Update on IATI Datastore API

IATI-techteam · April 23, 2019, 3:19pm

New DataStore API

As everyone is aware the new IATI DataStore is in the process of being built. There have been a few questions about the API that this discuss post seeks to address. We have a bit of background on the old DataStore for context then the information about the new DataStore API.

History of the old Datastore

When the IATI Standard was launched there were strong arguments against IATI maintaining a database: this was seen to be overlapping the service provided by the OECD CRS which is a curated database. The datastore was instead agreed as an uncurated view of the files held on the Registry.

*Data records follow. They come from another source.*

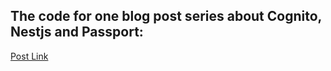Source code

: ## The code for one blog post series about Cognito, Nestjs and Passport:

[Post Link](https://dev.to/fstbraz/authentication-with-aws-cognito-passport-and-nestjs-part-i-23ki)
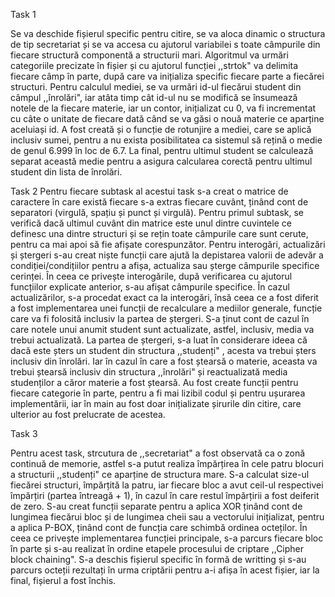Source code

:Task 1

Se va deschide fișierul specific pentru citire, se va aloca dinamic o structura de tip secretariat și se va accesa cu ajutorul variabilei s toate câmpurile din fiecare structură componentă a structurii mari. Algoritmul va urmări categoriile precizate în fișier și cu ajutorul funcției ,,strtok" va delimita fiecare câmp în parte, după care va inițializa specific fiecare parte a fiecărei structuri. Pentru calculul mediei, se va urmări id-ul fiecărui student din câmpul ,,înrolări", iar atâta timp cât id-ul nu se modifică se însumează notele de la fiecare materie, iar un contor, inițializat cu 0, va fi incrementat cu câte o unitate de fiecare dată când se va găsi o nouă materie ce aparține aceluiași id. A fost creată și o funcție de rotunjire a mediei, care se aplică inclusiv sumei, pentru a nu exista posibilitatea ca sistemul să rețină o medie de genul 6.999 în loc de 6.7. La final, pentru ultimul student se calculează separat această medie pentru a asigura calcularea corectă pentru ultimul student din lista de înrolări. 

Task 2
Pentru fiecare subtask al acestui task s-a creat o matrice de caractere în care există fiecare s-a extras fiecare cuvânt, ținând cont de separatori (virgulă, spațiu și punct și virgulă).
Pentru primul subtask, se verifică dacă ultimul cuvânt din matrice este unul dintre cuvintele ce definesc una dintre structuri și se rețin toate câmpurile care sunt cerute, pentru ca mai apoi să fie afișate corespunzător. 
Pentru interogări, actualizări și ștergeri s-au creat niște funcții care ajută la depistarea valorii de adevăr a condiției/condițiilor pentru a afișa, actualiza sau șterge câmpurile specifice cerinței. 
În ceea ce privește interogările, după verificarea cu ajutorul funcțiilor explicate anterior, s-au afișat câmpurile specifice. În cazul actualizărilor, s-a procedat exact ca la interogări, însă ceea ce a fost diferit a fost implementarea unei funcții de recalculare a mediilor generale, funcție care va fi folosită inclusiv la partea de ștergeri. S-a ținut cont de cazul în care notele unui anumit student sunt actualizate, astfel, inclusiv, media va trebui actualizată. La partea de ștergeri, s-a luat în considerare ideea că dacă este șters un student din structura ,,studenți" , acesta va trebui șters inclusiv din înrolări. Iar în cazul în care a fost ștearsă o materie, aceasta va trebui ștearsă inclusiv din structura ,,înrolări" și reactualizată media studenților a căror materie a fost ștearsă. Au fost create funcții pentru fiecare categorie în parte, pentru a fi mai lizibil codul și pentru ușurarea implementării, iar în main au fost doar inițializate șirurile din citire, care ulterior au fost prelucrate de acestea. 

Task 3

Pentru acest task, strcutura de ,,secretariat" a fost observată ca o zonă continuă de memorie, astfel s-a putut realiza împărțirea în cele patru blocuri a structurii ,,studenți" ce aparține de structura mare. S-a calculat size-ul fiecărei structuri, împărțită la patru, iar fiecare bloc a avut ceil-ul respectivei împărțiri (partea întreagă + 1), în cazul în care restul împărțirii a fost deiferit de zero. S-au creat funcții separate pentru a aplica XOR ținând cont de lungimea fiecărui bloc și de lungimea cheii sau a vectorului inițializat, pentru a aplica P-BOX, ținând cont de funcția care schimbă ordinea octeților. În ceea ce privește implementarea funcției principale, s-a parcurs fiecare bloc în parte și s-au realizat în ordine etapele procesului de criptare ,,Cipher block chaining". S-a deschis fișierul specific în formă de writting și s-au parcurs octeții rezultați în urma criptării pentru a-i afișa în acest fișier, iar la final, fișierul a fost închis. 
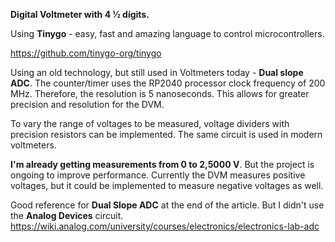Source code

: **Digital Voltmeter with 4 ½ dígits.**

Using **Tinygo** - easy, fast and amazing language to control microcontrollers. 

https://github.com/tinygo-org/tinygo

Using an old technology, but still used in Voltmeters today - **Dual slope ADC**.
The counter/timer uses the RP2040 processor clock frequency of 200 MHz. 
Therefore, the resolution is 5 nanoseconds. This allows for greater precision and resolution for the DVM.

To vary the range of voltages to be measured, voltage dividers with precision resistors can be implemented. 
The same circuit is used in modern voltmeters.

**I'm already getting measurements from 0 to 2,5000 V**. But the project is ongoing to improve performance.
Currently the DVM measures positive voltages, but it could be implemented to measure negative voltages as well.

Good reference for **Dual Slope ADC** at the end of the article. But I didn't use the **Analog Devices** circuit.
https://wiki.analog.com/university/courses/electronics/electronics-lab-adc

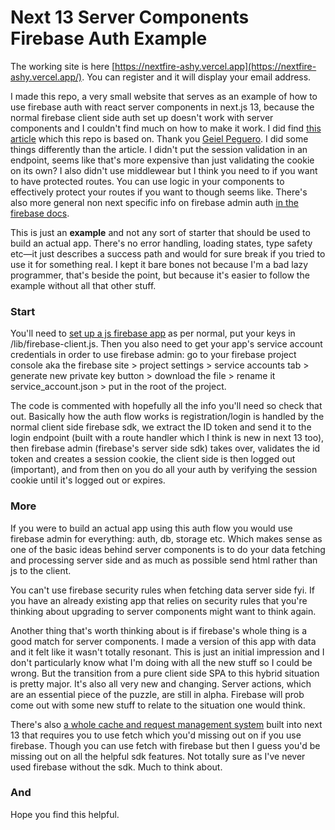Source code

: # Next 13 Server Components Firebase Auth Example

The working site is here [https://nextfire-ashy.vercel.app](https://nextfire-ashy.vercel.app/). You can register and it will display your email address.

I made this repo, a very small website that serves as an example of how to use firebase auth with react server components in next.js 13, because the normal firebase client side auth set up doesn't work with server components and I couldn't find much on how to make it work. I did find [this article](https://dev.to/geiel/how-to-use-firebase-authentication-in-nextjs-13-client-and-server-side-1bbn) which this repo is based on. Thank you [Geiel Peguero](https://dev.to/geiel). I did some things differently than the article. I didn't put the session validation in an endpoint, seems like that's more expensive than just validating the cookie on its own? I also didn't use middlewear but I think you need to if you want to have protected routes. You can use logic in your components to effectively protect your routes if you want to though seems like. There's also more general non next specific info on firebase admin auth [in the firebase docs](https://firebase.google.com/docs/auth/admin).

This is just an **example** and not any sort of starter that should be used to build an actual app. There's no error handling, loading states, type safety etc—it just describes a success path and would for sure break if you tried to use it for something real. I kept it bare bones not because I'm a bad lazy programmer, that's beside the point, but because it's easier to follow the example without all that other stuff.

### Start

You'll need to [set up a js firebase app](https://firebase.google.com/docs/web/setup) as per normal, put your keys in /lib/firebase-client.js. Then you also need to get your app's service account credentials in order to use firebase admin: go to your firebase project console aka the firebase site > project settings > service accounts tab > generate new private key button > download the file > rename it service_account.json > put in the root of the project.

The code is commented with hopefully all the info you'll need so check that out. Basically how the auth flow works is registration/login is handled by the normal client side firebase sdk, we extract the ID token and send it to the login endpoint (built with a route handler which I think is new in next 13 too), then firebase admin (firebase's server side sdk) takes over, validates the id token and creates a session cookie, the client side is then logged out (important), and from then on you do all your auth by verifying the session cookie until it's logged out or expires.

### More

If you were to build an actual app using this auth flow you would use firebase admin for everything: auth, db, storage etc. Which makes sense as one of the basic ideas behind server components is to do your data fetching and processing server side and as much as possible send html rather than js to the client.

You can't use firebase security rules when fetching data server side fyi. If you have an already existing app that relies on security rules that you're thinking about upgrading to server components might want to think again.

Another thing that's worth thinking about is if firebase's whole thing is a good match for server components. I made a version of this app with data and it felt like it wasn't totally resonant. This is just an initial impression and I don't particularly know what I'm doing with all the new stuff so I could be wrong. But the transition from a pure client side SPA to this hybrid situation is pretty major. It's also all very new and changing. Server actions, which are an essential piece of the puzzle, are still in alpha. Firebase will prob come out with some new stuff to relate to the situation one would think.

There's also [a whole cache and request management system](https://nextjs.org/docs/app/building-your-application/data-fetching#automatic-fetch-request-deduping) built into next 13 that requires you to use fetch which you'd missing out on if you use firebase. Though you can use fetch with firebase but then I guess you'd be missing out on all the helpful sdk features. Not totally sure as I've never used firebase without the sdk. Much to think about.

### And

Hope you find this helpful.
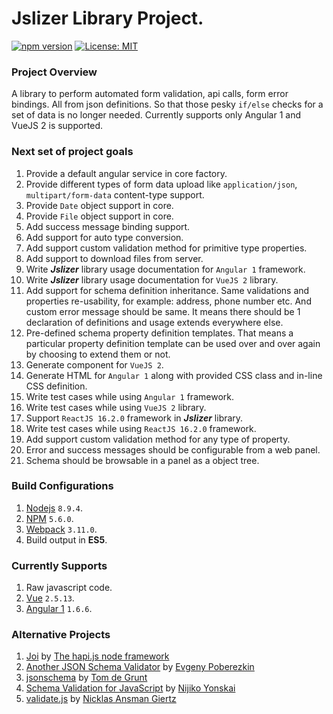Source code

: # Jslizer Library Project.

[![npm version](https://badge.fury.io/js/jslizer.svg)](https://badge.fury.io/js/jslizer)  [![License: MIT](https://img.shields.io/badge/License-MIT-yellow.svg)](https://opensource.org/licenses/MIT)

### Project Overview
A library to perform automated form validation, api calls, form error bindings. All from json definitions. So that those pesky `if/else` checks for a set of data is no longer needed. Currently supports only Angular 1 and VueJS 2 is supported.

### Next set of project goals
1. Provide a default angular service in core factory.
2. Provide different types of form data upload like `application/json`, `multipart/form-data` content-type support.
3. Provide `Date` object support in core.
4. Provide `File` object support in core.
5. Add success message binding support.
6. Add support for auto type conversion.
7. Add support custom validation method for primitive type properties.
8. Add support to download files from server.
9. Write ***Jslizer*** library usage documentation for `Angular 1` framework.
10. Write ***Jslizer*** library usage documentation for `VueJS 2` library.
11. Add support for schema definition inheritance. Same validations and properties re-usability, for example: address, phone number etc. And custom error message should be same. It means there should be 1 declaration of definitions and usage extends everywhere else.
12. Pre-defined schema property definition templates. That means a particular property definition template can be used over and over again by choosing to extend them or not.
13. Generate component for `VueJS 2`.
14. Generate HTML for `Angular 1` along with provided CSS class and in-line CSS definition.
15. Write test cases while using `Angular 1` framework.
16. Write test cases while using `VueJS 2` library.
17. Support `ReactJS 16.2.0` framework in ***Jslizer*** library.
18. Write test cases while using `ReactJS 16.2.0` framework.
19. Add support custom validation method for any type of property.
20. Error and success messages should be configurable from a web panel.
21. Schema should be browsable in a panel as a object tree.

### Build Configurations
1. [Nodejs](https://nodejs.org/dist/latest-v8.x/docs/api/) `8.9.4`.
2. [NPM](https://docs.npmjs.com/) `5.6.0`.
3. [Webpack](https://webpack.js.org/concepts/configuration/) `3.11.0`.
4. Build output in **ES5**.

### Currently Supports
1. Raw javascript code.
2. [Vue](https://vuejs.org/v2/guide/) `2.5.13`.
3. [Angular 1](https://docs.angularjs.org/tutorial) `1.6.6`.

### Alternative Projects
1. [Joi](https://github.com/hapijs/joi) by [The hapi.js node framework](https://github.com/hapijs/)
2. [Another JSON Schema Validator](https://github.com/epoberezkin/ajv) by [Evgeny Poberezkin](https://github.com/epoberezkin/)
3. [jsonschema](https://github.com/tdegrunt/jsonschema) by [Tom de Grunt](https://github.com/tdegrunt/)
4. [Schema Validation for JavaScript](https://github.com/Nijikokun/Validator) by [Nijiko Yonskai](https://github.com/Nijikokun/)
5. [validate.js](https://github.com/ansman/validate.js) by [Nicklas Ansman Giertz](https://github.com/ansman/)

The original datastore was built in 2011/12 by Open Knowledge (who also managed the IATI Registry at the time). It replicated all (readable) data on the Registry. It was sold as everything in the Registry today will be in the datastore (DS) tomorrow.
Locations and results data were not included in this alpha - only transactions, budgets and activity-level data were imported into the DataStore (the whole activity was only available through an xml blob stored for each activity). The alpha product did not clean data, it just show exactly what was on the Registry.

The plan had been that these additional features would be added in future phases of the DataStore but due to a number of reasons (including budget and contractual matters) the project never went beyond phase one.

New IATI datastore

The new datastore is based on existing open source software ‘OIPA’ and is actively being maintained by Zimmerman & Zimmerman. OIPA has been in use with a variety of international organisations and governments like UNESCO, IOM, DFID, MFA and many others. This new datastore will scrape the IATI Registry for IATI Publishers and their XML data sources, validate XML using the new IATI Validator service and will then transform, store and interface that data into API for anyone to use. The API has 14 different API endpoints each with their specific purpose. The datastore will also allow users to export XML, CSV and xlsx format if so desired. Snapshot of functionality as per original specification:

ETL (Extract, Transform, Load) from XML to JSON
Validation provided by new IATI Validator
IATI Version support
XML exports
Range of filters available
API output
CSV/XLSX Serialisations

Timeline for delivery

The new DataStore will be launched together with the IATI Validator this summer.

The IATI technical team met with Zimmerman and Zimmerman along with Data4Development earlier this month to agree how the two systems will integrate. We will share more information on the system integration of the two products in early May with an update on the timeline.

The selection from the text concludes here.